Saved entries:
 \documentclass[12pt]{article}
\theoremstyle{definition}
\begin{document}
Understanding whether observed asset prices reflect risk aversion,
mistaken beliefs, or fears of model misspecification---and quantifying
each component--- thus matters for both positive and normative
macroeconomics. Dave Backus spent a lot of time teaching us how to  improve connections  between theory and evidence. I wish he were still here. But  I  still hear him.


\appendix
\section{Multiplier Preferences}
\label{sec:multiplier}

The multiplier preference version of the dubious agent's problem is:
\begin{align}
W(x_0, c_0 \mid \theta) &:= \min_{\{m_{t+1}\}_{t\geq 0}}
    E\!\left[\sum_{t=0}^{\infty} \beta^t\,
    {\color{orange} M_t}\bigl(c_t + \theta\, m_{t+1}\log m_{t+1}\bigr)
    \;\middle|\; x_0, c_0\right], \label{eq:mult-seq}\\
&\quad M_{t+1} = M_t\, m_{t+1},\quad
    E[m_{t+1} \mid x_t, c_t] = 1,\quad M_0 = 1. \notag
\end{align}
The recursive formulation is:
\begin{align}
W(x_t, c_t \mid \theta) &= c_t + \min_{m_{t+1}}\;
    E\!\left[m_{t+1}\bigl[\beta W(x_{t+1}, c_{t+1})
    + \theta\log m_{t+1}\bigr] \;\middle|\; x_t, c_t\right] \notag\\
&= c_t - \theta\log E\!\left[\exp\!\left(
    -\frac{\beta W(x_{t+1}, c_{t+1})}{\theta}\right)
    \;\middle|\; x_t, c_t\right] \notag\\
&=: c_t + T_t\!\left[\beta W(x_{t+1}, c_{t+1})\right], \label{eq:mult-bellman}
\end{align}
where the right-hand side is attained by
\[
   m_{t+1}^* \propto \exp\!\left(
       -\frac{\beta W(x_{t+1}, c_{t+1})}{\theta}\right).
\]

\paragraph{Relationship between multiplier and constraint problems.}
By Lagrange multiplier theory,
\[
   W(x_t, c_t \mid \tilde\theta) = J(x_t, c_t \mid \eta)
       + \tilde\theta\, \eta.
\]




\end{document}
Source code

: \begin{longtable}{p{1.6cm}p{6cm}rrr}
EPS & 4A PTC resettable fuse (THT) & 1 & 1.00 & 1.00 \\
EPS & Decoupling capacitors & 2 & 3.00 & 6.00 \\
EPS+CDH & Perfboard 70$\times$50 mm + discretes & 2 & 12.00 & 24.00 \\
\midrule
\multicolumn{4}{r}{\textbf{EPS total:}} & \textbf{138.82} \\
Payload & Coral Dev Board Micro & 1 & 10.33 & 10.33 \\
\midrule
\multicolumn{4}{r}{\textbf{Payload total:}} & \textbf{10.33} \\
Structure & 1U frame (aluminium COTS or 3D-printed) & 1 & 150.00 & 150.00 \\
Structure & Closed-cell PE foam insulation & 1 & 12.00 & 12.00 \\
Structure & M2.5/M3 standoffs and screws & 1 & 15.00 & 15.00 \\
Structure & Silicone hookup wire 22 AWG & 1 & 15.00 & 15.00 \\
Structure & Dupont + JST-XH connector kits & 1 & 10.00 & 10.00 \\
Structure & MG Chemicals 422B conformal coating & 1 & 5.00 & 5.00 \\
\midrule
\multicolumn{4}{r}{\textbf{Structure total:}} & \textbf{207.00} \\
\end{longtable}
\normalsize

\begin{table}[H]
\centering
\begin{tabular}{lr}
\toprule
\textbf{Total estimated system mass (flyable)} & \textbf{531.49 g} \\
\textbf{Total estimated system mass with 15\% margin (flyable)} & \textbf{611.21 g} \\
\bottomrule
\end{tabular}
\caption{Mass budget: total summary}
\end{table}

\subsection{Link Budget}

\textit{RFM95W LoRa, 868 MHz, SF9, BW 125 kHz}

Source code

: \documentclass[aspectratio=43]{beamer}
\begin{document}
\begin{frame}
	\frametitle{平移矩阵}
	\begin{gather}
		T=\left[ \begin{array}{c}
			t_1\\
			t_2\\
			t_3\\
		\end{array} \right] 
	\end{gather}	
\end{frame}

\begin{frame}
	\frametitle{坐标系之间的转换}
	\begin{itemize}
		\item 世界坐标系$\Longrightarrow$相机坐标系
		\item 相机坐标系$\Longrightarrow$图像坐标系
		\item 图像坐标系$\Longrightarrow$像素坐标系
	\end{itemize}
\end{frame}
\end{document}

Task prompt ▸
For the records above, restate every line word for word.

Task solution ▸
 \documentclass[12pt]{article}
\theoremstyle{definition}
\begin{document}
Understanding whether observed asset prices reflect risk aversion,
mistaken beliefs, or fears of model misspecification---and quantifying
each component--- thus matters for both positive and normative
macroeconomics. Dave Backus spent a lot of time teaching us how to  improve connections  between theory and evidence. I wish he were still here. But  I  still hear him.


\appendix
\section{Multiplier Preferences}
\label{sec:multiplier}

The multiplier preference version of the dubious agent's problem is:
\begin{align}
W(x_0, c_0 \mid \theta) &:= \min_{\{m_{t+1}\}_{t\geq 0}}
    E\!\left[\sum_{t=0}^{\infty} \beta^t\,
    {\color{orange} M_t}\bigl(c_t + \theta\, m_{t+1}\log m_{t+1}\bigr)
    \;\middle|\; x_0, c_0\right], \label{eq:mult-seq}\\
&\quad M_{t+1} = M_t\, m_{t+1},\quad
    E[m_{t+1} \mid x_t, c_t] = 1,\quad M_0 = 1. \notag
\end{align}
The recursive formulation is:
\begin{align}
W(x_t, c_t \mid \theta) &= c_t + \min_{m_{t+1}}\;
    E\!\left[m_{t+1}\bigl[\beta W(x_{t+1}, c_{t+1})
    + \theta\log m_{t+1}\bigr] \;\middle|\; x_t, c_t\right] \notag\\
&= c_t - \theta\log E\!\left[\exp\!\left(
    -\frac{\beta W(x_{t+1}, c_{t+1})}{\theta}\right)
    \;\middle|\; x_t, c_t\right] \notag\\
&=: c_t + T_t\!\left[\beta W(x_{t+1}, c_{t+1})\right], \label{eq:mult-bellman}
\end{align}
where the right-hand side is attained by
\[
   m_{t+1}^* \propto \exp\!\left(
       -\frac{\beta W(x_{t+1}, c_{t+1})}{\theta}\right).
\]

\paragraph{Relationship between multiplier and constraint problems.}
By Lagrange multiplier theory,
\[
   W(x_t, c_t \mid \tilde\theta) = J(x_t, c_t \mid \eta)
       + \tilde\theta\, \eta.
\]




\end{document}
Source code

: \begin{longtable}{p{1.6cm}p{6cm}rrr}
EPS & 4A PTC resettable fuse (THT) & 1 & 1.00 & 1.00 \\
EPS & Decoupling capacitors & 2 & 3.00 & 6.00 \\
EPS+CDH & Perfboard 70$\times$50 mm + discretes & 2 & 12.00 & 24.00 \\
\midrule
\multicolumn{4}{r}{\textbf{EPS total:}} & \textbf{138.82} \\
Payload & Coral Dev Board Micro & 1 & 10.33 & 10.33 \\
\midrule
\multicolumn{4}{r}{\textbf{Payload total:}} & \textbf{10.33} \\
Structure & 1U frame (aluminium COTS or 3D-printed) & 1 & 150.00 & 150.00 \\
Structure & Closed-cell PE foam insulation & 1 & 12.00 & 12.00 \\
Structure & M2.5/M3 standoffs and screws & 1 & 15.00 & 15.00 \\
Structure & Silicone hookup wire 22 AWG & 1 & 15.00 & 15.00 \\
Structure & Dupont + JST-XH connector kits & 1 & 10.00 & 10.00 \\
Structure & MG Chemicals 422B conformal coating & 1 & 5.00 & 5.00 \\
\midrule
\multicolumn{4}{r}{\textbf{Structure total:}} & \textbf{207.00} \\
\end{longtable}
\normalsize

\begin{table}[H]
\centering
\begin{tabular}{lr}
\toprule
\textbf{Total estimated system mass (flyable)} & \textbf{531.49 g} \\
\textbf{Total estimated system mass with 15\% margin (flyable)} & \textbf{611.21 g} \\
\bottomrule
\end{tabular}
\caption{Mass budget: total summary}
\end{table}

\subsection{Link Budget}

\textit{RFM95W LoRa, 868 MHz, SF9, BW 125 kHz}

Source code

: \documentclass[aspectratio=43]{beamer}
\begin{document}
\begin{frame}
	\frametitle{平移矩阵}
	\begin{gather}
		T=\left[ \begin{array}{c}
			t_1\\
			t_2\\
			t_3\\
		\end{array} \right] 
	\end{gather}	
\end{frame}

\begin{frame}
	\frametitle{坐标系之间的转换}
	\begin{itemize}
		\item 世界坐标系$\Longrightarrow$相机坐标系
		\item 相机坐标系$\Longrightarrow$图像坐标系
		\item 图像坐标系$\Longrightarrow$像素坐标系
	\end{itemize}
\end{frame}
\end{document}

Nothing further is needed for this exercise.